#### Listed entries

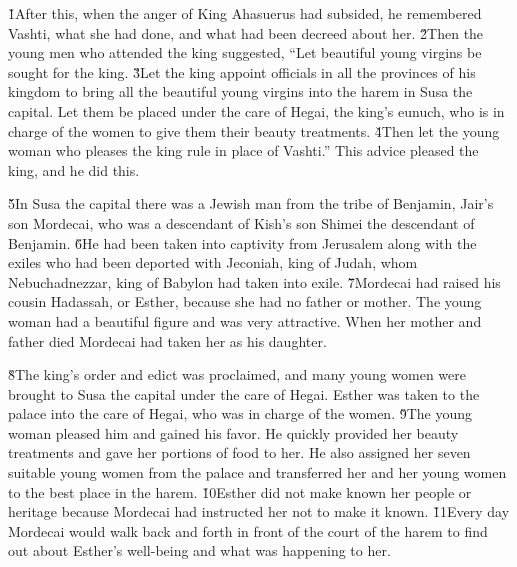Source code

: \v{1}After this, when the anger of King Ahasuerus had subsided, he remembered Vashti, what she had done, and what had been decreed about her. \v{2}Then the young men who attended the king suggested, ``Let beautiful young virgins be sought for the king. \v{3}Let the king appoint officials in all the provinces of his kingdom to bring all the beautiful young virgins into the harem in Susa the capital. Let them be placed under the care of Hegai, the king's eunuch, who is in charge of the women to give them their beauty treatments. \v{4}Then let the young woman who pleases the king rule in place of Vashti.'' This advice pleased the king, and he did this.

\v{5}In Susa the capital there was a Jewish man from the tribe of Benjamin, Jair's son Mordecai, who was a descendant of Kish's son Shimei the descendant of Benjamin. \v{6}He had been taken into captivity from Jerusalem along with the exiles who had been deported with Jeconiah, king of Judah, whom Nebuchadnezzar, king of Babylon had taken into exile. \v{7}Mordecai had raised his cousin Hadassah, or Esther, because she had no father or mother. The young woman had a beautiful figure and was very attractive. When her mother and father died Mordecai had taken her as his daughter.

\v{8}The king's order and edict was proclaimed, and many young women were brought to Susa the capital under the care of Hegai. Esther was taken to the palace into the care of Hegai, who was in charge of the women. \v{9}The young woman pleased him and gained his favor. He quickly provided her beauty treatments and gave her portions of food to her. He also assigned her seven suitable young women from the palace and transferred her and her young women to the best place in the harem. \v{10}Esther did not make known her people or heritage because Mordecai had instructed her not to make it known. \v{11}Every day Mordecai would walk back and forth in front of the court of the harem to find out about Esther's well-being and what was happening to her.

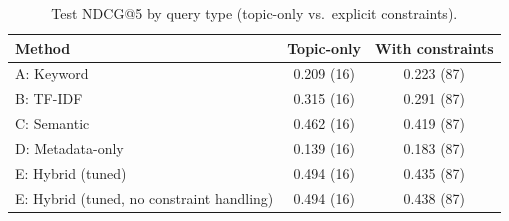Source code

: \begin{table}[t]
\centering
\caption{Test NDCG@5 by query type (topic-only vs.\ explicit constraints).}
\label{tab:bytype}
\scriptsize
\begin{tabular}{lcc}
\toprule
Method & Topic-only & With constraints \\
\midrule
A: Keyword & 0.209 (16) & 0.223 (87) \\
B: TF-IDF & 0.315 (16) & 0.291 (87) \\
C: Semantic & 0.462 (16) & 0.419 (87) \\
D: Metadata-only & 0.139 (16) & 0.183 (87) \\
E: Hybrid (tuned) & 0.494 (16) & 0.435 (87) \\
E: Hybrid (tuned, no constraint handling) & 0.494 (16) & 0.438 (87) \\
\bottomrule
\end{tabular}
\end{table}

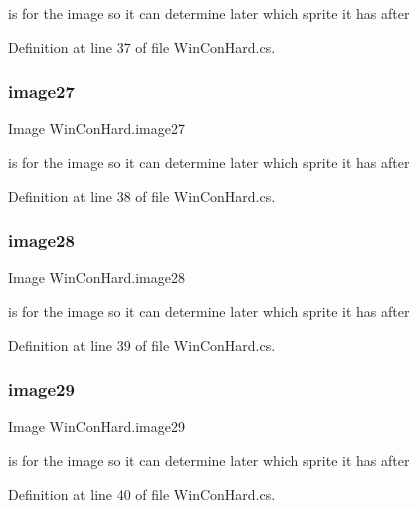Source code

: is for the image so it can determine later which sprite it has after 

Definition at line 37 of file Win\+Con\+Hard.\+cs.

\mbox{\label{class_win_con_hard_a64bc5e6fc0e9e72818a5ccd86a698636}} 
\subsubsection{\texorpdfstring{image27}{image27}}
{\footnotesize\ttfamily Image Win\+Con\+Hard.\+image27}

is for the image so it can determine later which sprite it has after 

Definition at line 38 of file Win\+Con\+Hard.\+cs.

\mbox{\label{class_win_con_hard_af149d36232a45765290df741425bea89}} 
\subsubsection{\texorpdfstring{image28}{image28}}
{\footnotesize\ttfamily Image Win\+Con\+Hard.\+image28}

is for the image so it can determine later which sprite it has after 

Definition at line 39 of file Win\+Con\+Hard.\+cs.

\mbox{\label{class_win_con_hard_a6abd22d18016f6592e901fb5b489d54d}} 
\subsubsection{\texorpdfstring{image29}{image29}}
{\footnotesize\ttfamily Image Win\+Con\+Hard.\+image29}

is for the image so it can determine later which sprite it has after 

Definition at line 40 of file Win\+Con\+Hard.\+cs.

\mbox{\label{class_win_con_hard_aac8d99111f9005e76859f9254999804a}} 
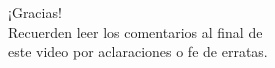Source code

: \documentclass[aspectratio=169]{beamer}
\begin{document}
\begin{frame}[plain]
\begin{center}
\vspace{2cm}
\huge ¡Gracias!\\
\vspace{2cm}
\normalsize Recuerden leer los comentarios al final de \\ este video por aclaraciones o fe de erratas.
\end{center}
\end{frame}
\end{document}
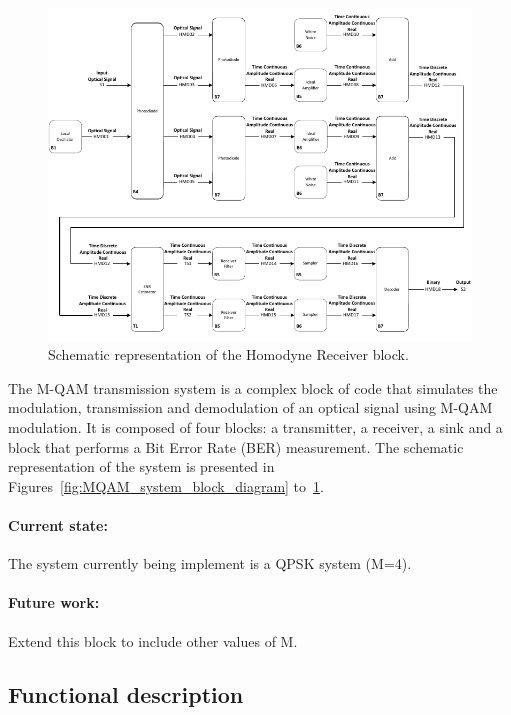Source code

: \begin{refsection}
\begin{figure}[H]
	\centering
	\includegraphics[width=1\textwidth]{./sdf/m_qam_system/figures/simulation_rx}
	\caption{Schematic representation of the Homodyne Receiver block.}\label{fig:simulation_rx}
\end{figure}

The M-QAM transmission system is a complex block of code that simulates the
modulation, transmission and
demodulation of an optical signal using M-QAM modulation.
It is composed of four blocks: a transmitter, a receiver, a sink and a block
that performs a Bit Error Rate (BER) measurement. The schematic representation
of the
system is presented in Figures~\ref{fig:MQAM_system_block_diagram}
to~\ref{fig:simulation_rx}.
	
\paragraph{Current state:} The system currently being implement is a QPSK system (M=4).

\paragraph{Future work:} Extend this block to include other values of M.

\subsection*{Functional description}


\end{refsection}
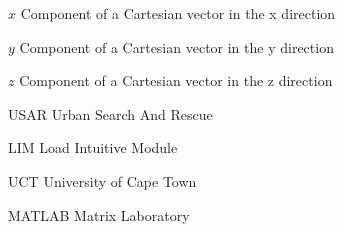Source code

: \begin{Nomencl}[1cm]
    \item[$x$] Component of a Cartesian vector in the x direction
    \item[$y$] Component of a Cartesian vector in the y direction
    \item[$z$] Component of a Cartesian vector in the z direction

\end{Nomencl}

\begin{Nomencl}[1cm]
    \item[USAR] Urban Search And Rescue
    \item[LIM] Load Intuitive Module
    \item[UCT] University of Cape Town
    \item[MATLAB] Matrix Laboratory

\end{Nomencl}
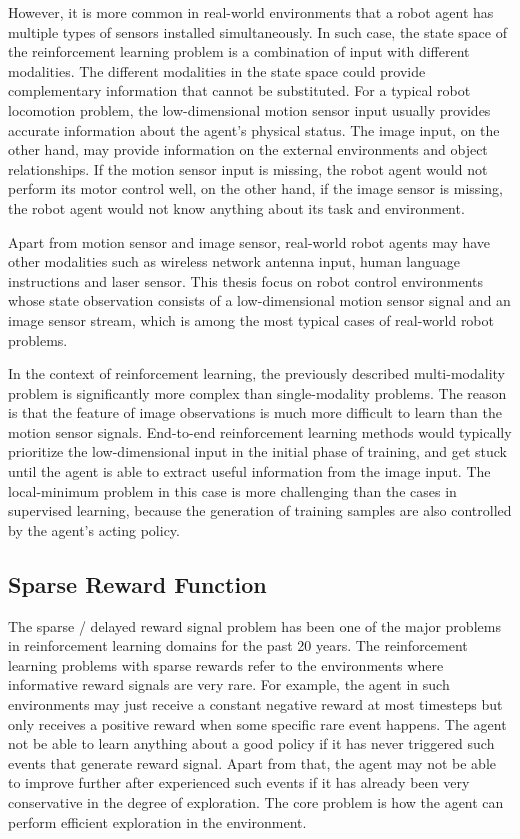 However, it is more common in real-world environments that a robot agent has multiple types of sensors installed simultaneously. In such case, the state space of the reinforcement learning problem is a combination of input with different modalities. The different modalities in the state space could provide complementary information that cannot be substituted. For a typical robot locomotion problem, the low-dimensional motion sensor input usually provides accurate information about the agent's physical status. The image input, on the other hand, may provide information on the external environments and object relationships. If the motion sensor input is missing, the robot agent would not perform its motor control well, on the other hand, if the image sensor is missing, the robot agent would not know anything about its task and environment.


Apart from motion sensor and image sensor, real-world robot agents may have other modalities such as wireless network antenna input, human language instructions and laser sensor. This thesis focus on robot control environments whose state observation consists of a low-dimensional motion sensor signal and an image sensor stream, which is among the most typical cases of real-world robot problems.

In the context of reinforcement learning, the previously described multi-modality problem is significantly more complex than single-modality problems. The reason is that the feature of image observations is much more difficult to learn than the motion sensor signals. End-to-end reinforcement learning methods would typically prioritize the low-dimensional input in the initial phase of training, and get stuck until the agent is able to extract useful information from the image input. The local-minimum problem in this case is more challenging than the cases in supervised learning, because the generation of training samples are also controlled by the agent's acting policy.

\subsection{Sparse Reward Function}
The sparse / delayed reward signal problem has been one of the major problems in reinforcement learning domains for the past 20 years. The reinforcement learning problems with sparse rewards refer to the environments where informative reward signals are very rare. For example, the agent in such environments may just receive a constant negative reward at most timesteps but only receives a positive reward when some specific rare event happens. The agent not be able to learn anything about a good policy if it has never triggered such events that generate reward signal. Apart from that, the agent may not be able to improve further after experienced such events if it has already been very conservative in the degree of exploration. The core problem is how the agent can perform efficient exploration in the environment.

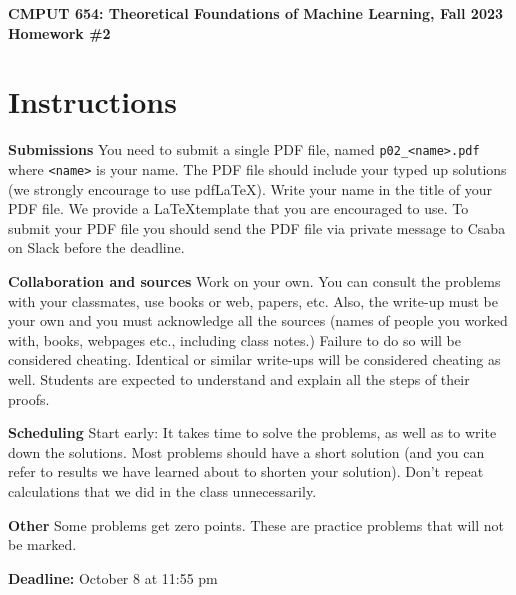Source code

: \documentclass{article}
\newcommand{\hwnumber}{2}
\DeclareMathOperator*{\1}{\mathbbm{1}}
\theoremstyle{definition}
\theoremstyle{remark}
\begin{document}
\begin{center}
{\Large \textbf{CMPUT 654: Theoretical Foundations of Machine Learning, Fall 2023\\ Homework \#\hwnumber}}
\end{center}

\section*{Instructions}
\textbf{Submissions}
You need to submit a single PDF file, named {\tt p0\hwnumber\_<name>.pdf} where {\tt <name>} is your name.
The PDF file should include your typed up solutions (we strongly encourage to use pdf\LaTeX). 
Write your name in the title of your PDF file.
We provide a \LaTeX template that you are encouraged to use.
To submit your PDF file you should send the PDF file via private message to Csaba on Slack before the deadline.


\textbf{Collaboration and sources}
Work on your own. You can consult the problems with your classmates, use books
or web, papers, etc.
Also, the write-up must be your own and you must acknowledge all the
sources (names of people you worked with, books, webpages etc., including class notes.) 
Failure to do so will be considered cheating.  
Identical or similar write-ups will be considered cheating as well.
Students are expected to understand and explain all the steps of their proofs.

\textbf{Scheduling}
Start early: It takes time to solve the problems, as well as to write down the solutions. Most problems should have a short solution (and you can refer to results we have learned about to shorten your solution). Don't repeat calculations that we did in the class unnecessarily.

\textbf{Other}
Some problems get zero points. These are practice problems that will not be marked.

\vspace{0.3cm}

\textbf{Deadline:} October 8 at 11:55 pm

\newcommand{\cM}{\mathcal{M}}
\newcommand{\nS}{\mathrm{S}}
\newcommand{\nA}{\mathrm{A}}
\newcommand{\PP}{\mathbb{P}}
\newcommand{\RR}{\mathbb{R}}
\newcommand{\cX}{\mathcal{X}}
\newcommand{\cE}{\mathcal{E}}
\newcommand{\cY}{\mathcal{Y}}
\newcommand{\cZ}{\mathcal{Z}}
\newcommand{\cG}{\mathcal{G}}
\newcommand{\cD}{\mathcal{D}}
\newcommand{\cN}{\mathcal{N}}
\newcommand{\ip}[1]{\langle #1 \rangle}
\newcommand{\one}[1]{\mathbb{I}\{#1\}}
\newcommand{\KL}{\mathrm{KL}}
\end{document}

########

Would you set down only the lines above from the line with "Definition at line 39" to the line with "of Cape Town", both included, exactly as they stand and without the pictures?

Definition at line 39 of file Win\+Con\+Hard.\+cs.

\mbox{\label{class_win_con_hard_a6abd22d18016f6592e901fb5b489d54d}} 
\subsubsection{\texorpdfstring{image29}{image29}}
{\footnotesize\ttfamily Image Win\+Con\+Hard.\+image29}

is for the image so it can determine later which sprite it has after 

Definition at line 40 of file Win\+Con\+Hard.\+cs.

\mbox{\label{class_win_con_hard_aac8d99111f9005e76859f9254999804a}} 
Source code

: \documentclass[aspectratio=169]{beamer}
\begin{document}
\begin{frame}[plain]
\begin{center}
\vspace{2cm}
\huge ¡Gracias!\\
\vspace{2cm}
\normalsize Recuerden leer los comentarios al final de \\ este video por aclaraciones o fe de erratas.
\end{center}
\end{frame}
\end{document}
Source code

: \begin{refsection}
\begin{figure}[H]
	\centering
	\includegraphics[width=1\textwidth]{./sdf/m_qam_system/figures/simulation_rx}
	\caption{Schematic representation of the Homodyne Receiver block.}\label{fig:simulation_rx}
\end{figure}

The M-QAM transmission system is a complex block of code that simulates the
modulation, transmission and
demodulation of an optical signal using M-QAM modulation.
It is composed of four blocks: a transmitter, a receiver, a sink and a block
that performs a Bit Error Rate (BER) measurement. The schematic representation
of the
system is presented in Figures~\ref{fig:MQAM_system_block_diagram}
to~\ref{fig:simulation_rx}.
	
\paragraph{Current state:} The system currently being implement is a QPSK system (M=4).

\paragraph{Future work:} Extend this block to include other values of M.

\subsection*{Functional description}


\end{refsection}
Source code

: \begin{Nomencl}[1cm]
    \item[$x$] Component of a Cartesian vector in the x direction
    \item[$y$] Component of a Cartesian vector in the y direction
    \item[$z$] Component of a Cartesian vector in the z direction

\end{Nomencl}

\begin{Nomencl}[1cm]
    \item[USAR] Urban Search And Rescue
    \item[LIM] Load Intuitive Module
    \item[UCT] University of Cape Town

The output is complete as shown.